> [What the exercise asks]: List each line of the data in which the string "should" appears.

☆ ☆ ☆ ☆ ☆ ☆ ☆

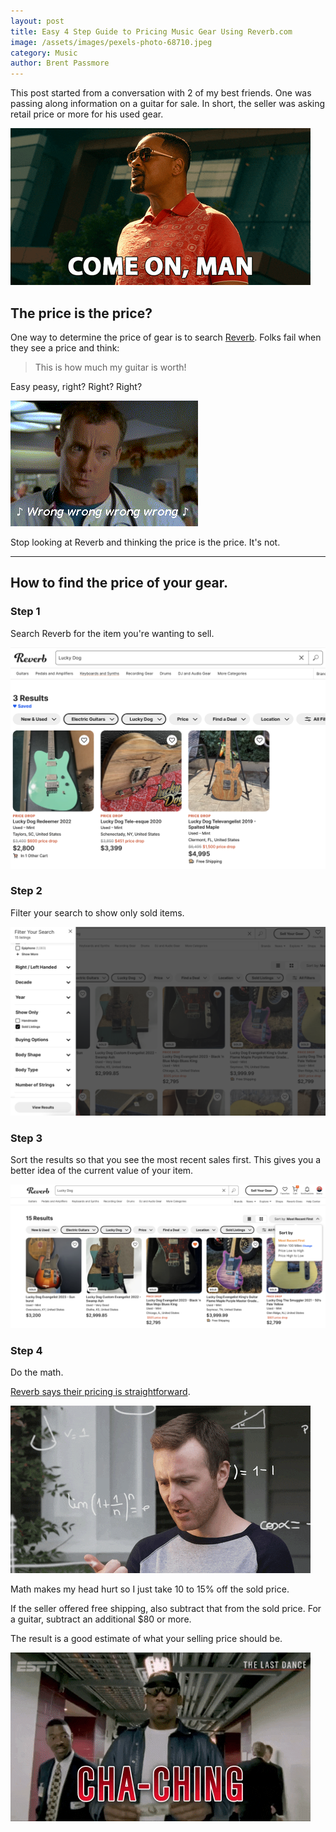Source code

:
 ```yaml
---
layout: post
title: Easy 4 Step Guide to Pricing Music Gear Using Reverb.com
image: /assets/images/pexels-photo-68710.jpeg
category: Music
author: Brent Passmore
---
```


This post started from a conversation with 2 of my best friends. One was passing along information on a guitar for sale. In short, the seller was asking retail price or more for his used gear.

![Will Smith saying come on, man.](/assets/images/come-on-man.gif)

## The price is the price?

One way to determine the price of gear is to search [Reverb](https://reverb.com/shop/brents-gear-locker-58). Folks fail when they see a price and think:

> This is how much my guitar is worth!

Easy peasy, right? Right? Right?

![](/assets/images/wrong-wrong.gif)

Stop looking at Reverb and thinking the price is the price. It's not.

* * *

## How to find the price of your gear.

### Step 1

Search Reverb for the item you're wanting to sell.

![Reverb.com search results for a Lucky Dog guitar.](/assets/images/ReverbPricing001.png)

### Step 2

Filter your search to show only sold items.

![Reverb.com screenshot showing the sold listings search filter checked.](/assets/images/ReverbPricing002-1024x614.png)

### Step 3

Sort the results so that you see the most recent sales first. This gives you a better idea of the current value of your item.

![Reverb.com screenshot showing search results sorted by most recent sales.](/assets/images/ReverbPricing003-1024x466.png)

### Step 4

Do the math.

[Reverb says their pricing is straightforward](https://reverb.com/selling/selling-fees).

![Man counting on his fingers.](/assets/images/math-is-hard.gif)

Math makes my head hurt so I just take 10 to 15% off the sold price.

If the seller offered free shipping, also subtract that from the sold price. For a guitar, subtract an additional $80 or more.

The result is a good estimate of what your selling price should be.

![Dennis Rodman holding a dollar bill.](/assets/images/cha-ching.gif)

☆ ☆ ☆ ☆ ☆ ☆ ☆

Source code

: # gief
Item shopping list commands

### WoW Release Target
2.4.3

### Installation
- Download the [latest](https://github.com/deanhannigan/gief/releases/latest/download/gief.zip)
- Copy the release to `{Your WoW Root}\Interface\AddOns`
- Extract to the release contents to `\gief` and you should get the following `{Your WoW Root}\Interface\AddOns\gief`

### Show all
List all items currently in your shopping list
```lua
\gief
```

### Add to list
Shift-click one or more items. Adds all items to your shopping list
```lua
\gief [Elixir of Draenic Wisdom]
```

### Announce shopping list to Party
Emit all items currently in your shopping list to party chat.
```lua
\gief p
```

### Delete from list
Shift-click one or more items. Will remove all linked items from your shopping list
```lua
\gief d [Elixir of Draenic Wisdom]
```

☆ ☆ ☆ ☆ ☆ ☆ ☆

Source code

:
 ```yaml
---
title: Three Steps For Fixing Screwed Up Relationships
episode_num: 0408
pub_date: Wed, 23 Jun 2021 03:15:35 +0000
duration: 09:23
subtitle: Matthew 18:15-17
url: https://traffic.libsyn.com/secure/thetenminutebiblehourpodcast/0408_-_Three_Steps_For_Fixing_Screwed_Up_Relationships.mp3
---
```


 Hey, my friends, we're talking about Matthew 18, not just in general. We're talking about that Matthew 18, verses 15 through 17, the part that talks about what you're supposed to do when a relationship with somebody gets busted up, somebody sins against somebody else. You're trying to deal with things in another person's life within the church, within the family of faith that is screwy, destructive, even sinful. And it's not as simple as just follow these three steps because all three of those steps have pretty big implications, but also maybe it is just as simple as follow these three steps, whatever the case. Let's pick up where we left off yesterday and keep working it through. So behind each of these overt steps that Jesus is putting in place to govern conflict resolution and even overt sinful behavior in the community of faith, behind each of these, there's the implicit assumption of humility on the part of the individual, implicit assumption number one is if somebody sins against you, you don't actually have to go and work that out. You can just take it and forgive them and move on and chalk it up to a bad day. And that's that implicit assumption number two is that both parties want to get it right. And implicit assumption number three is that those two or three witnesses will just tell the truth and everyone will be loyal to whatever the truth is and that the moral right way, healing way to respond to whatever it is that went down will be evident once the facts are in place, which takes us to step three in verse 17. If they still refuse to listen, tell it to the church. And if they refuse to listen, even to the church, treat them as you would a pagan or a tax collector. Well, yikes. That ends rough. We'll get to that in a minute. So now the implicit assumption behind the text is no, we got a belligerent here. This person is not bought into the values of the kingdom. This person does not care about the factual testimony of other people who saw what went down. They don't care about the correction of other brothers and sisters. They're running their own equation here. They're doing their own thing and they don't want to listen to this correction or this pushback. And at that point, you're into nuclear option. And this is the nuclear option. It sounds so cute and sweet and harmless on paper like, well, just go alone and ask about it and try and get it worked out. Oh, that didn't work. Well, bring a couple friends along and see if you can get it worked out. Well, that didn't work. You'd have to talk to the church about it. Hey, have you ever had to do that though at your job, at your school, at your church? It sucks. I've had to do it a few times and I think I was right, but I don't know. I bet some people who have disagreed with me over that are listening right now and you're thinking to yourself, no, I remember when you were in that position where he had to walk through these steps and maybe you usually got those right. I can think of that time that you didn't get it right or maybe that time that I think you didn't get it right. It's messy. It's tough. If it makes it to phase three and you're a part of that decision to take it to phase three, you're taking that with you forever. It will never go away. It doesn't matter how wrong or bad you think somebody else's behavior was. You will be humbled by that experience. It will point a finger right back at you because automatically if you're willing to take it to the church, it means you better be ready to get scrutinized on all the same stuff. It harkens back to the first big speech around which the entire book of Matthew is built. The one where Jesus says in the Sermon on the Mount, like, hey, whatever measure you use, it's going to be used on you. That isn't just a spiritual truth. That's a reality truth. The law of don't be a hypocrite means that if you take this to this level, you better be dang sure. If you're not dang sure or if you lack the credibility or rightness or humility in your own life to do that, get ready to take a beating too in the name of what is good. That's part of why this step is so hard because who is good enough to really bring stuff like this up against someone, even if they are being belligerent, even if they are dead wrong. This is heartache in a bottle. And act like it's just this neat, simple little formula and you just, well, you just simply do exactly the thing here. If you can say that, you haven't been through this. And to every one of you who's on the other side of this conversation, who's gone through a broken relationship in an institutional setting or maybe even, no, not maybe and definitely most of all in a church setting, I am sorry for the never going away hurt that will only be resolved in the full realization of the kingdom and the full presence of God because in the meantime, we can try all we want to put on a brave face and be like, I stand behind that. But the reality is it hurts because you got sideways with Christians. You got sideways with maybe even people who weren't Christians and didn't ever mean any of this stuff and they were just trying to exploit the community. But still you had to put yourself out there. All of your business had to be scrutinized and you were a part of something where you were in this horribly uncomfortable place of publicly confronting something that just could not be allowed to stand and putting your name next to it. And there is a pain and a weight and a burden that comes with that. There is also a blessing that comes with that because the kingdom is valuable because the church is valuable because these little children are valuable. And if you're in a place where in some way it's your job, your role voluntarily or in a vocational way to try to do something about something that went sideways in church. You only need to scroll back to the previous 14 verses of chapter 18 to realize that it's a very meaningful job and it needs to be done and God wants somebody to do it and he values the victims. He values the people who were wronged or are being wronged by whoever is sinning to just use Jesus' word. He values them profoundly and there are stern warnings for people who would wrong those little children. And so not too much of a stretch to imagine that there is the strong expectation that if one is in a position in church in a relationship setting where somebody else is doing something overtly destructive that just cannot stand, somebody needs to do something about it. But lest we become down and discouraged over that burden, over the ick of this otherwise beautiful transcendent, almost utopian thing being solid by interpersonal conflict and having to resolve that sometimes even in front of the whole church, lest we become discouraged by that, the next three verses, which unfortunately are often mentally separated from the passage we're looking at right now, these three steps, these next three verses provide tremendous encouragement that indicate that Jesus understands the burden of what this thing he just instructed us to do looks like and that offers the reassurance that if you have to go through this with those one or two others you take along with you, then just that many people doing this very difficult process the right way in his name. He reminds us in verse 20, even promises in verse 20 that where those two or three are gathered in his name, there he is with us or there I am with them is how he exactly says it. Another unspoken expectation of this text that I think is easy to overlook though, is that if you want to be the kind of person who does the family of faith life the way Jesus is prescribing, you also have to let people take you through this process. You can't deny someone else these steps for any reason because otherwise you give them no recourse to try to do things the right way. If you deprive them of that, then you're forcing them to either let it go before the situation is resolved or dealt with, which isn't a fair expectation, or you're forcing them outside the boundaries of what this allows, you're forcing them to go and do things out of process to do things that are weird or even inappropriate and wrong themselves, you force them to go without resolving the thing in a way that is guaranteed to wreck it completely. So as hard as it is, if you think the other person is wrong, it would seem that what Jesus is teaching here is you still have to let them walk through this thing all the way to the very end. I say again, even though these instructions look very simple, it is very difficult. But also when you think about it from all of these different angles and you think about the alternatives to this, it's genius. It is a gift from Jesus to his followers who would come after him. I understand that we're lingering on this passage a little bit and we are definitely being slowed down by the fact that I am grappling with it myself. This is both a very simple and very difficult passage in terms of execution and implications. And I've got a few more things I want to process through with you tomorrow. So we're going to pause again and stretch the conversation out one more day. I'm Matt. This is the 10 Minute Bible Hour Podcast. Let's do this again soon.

☆ ☆ ☆ ☆ ☆ ☆ ☆

> [Answer for this exercise]:
The result is a good estimate of what your selling price should be.
- Extract to the release contents to `\gief` and you should get the following `{Your WoW Root}\Interface\AddOns\gief`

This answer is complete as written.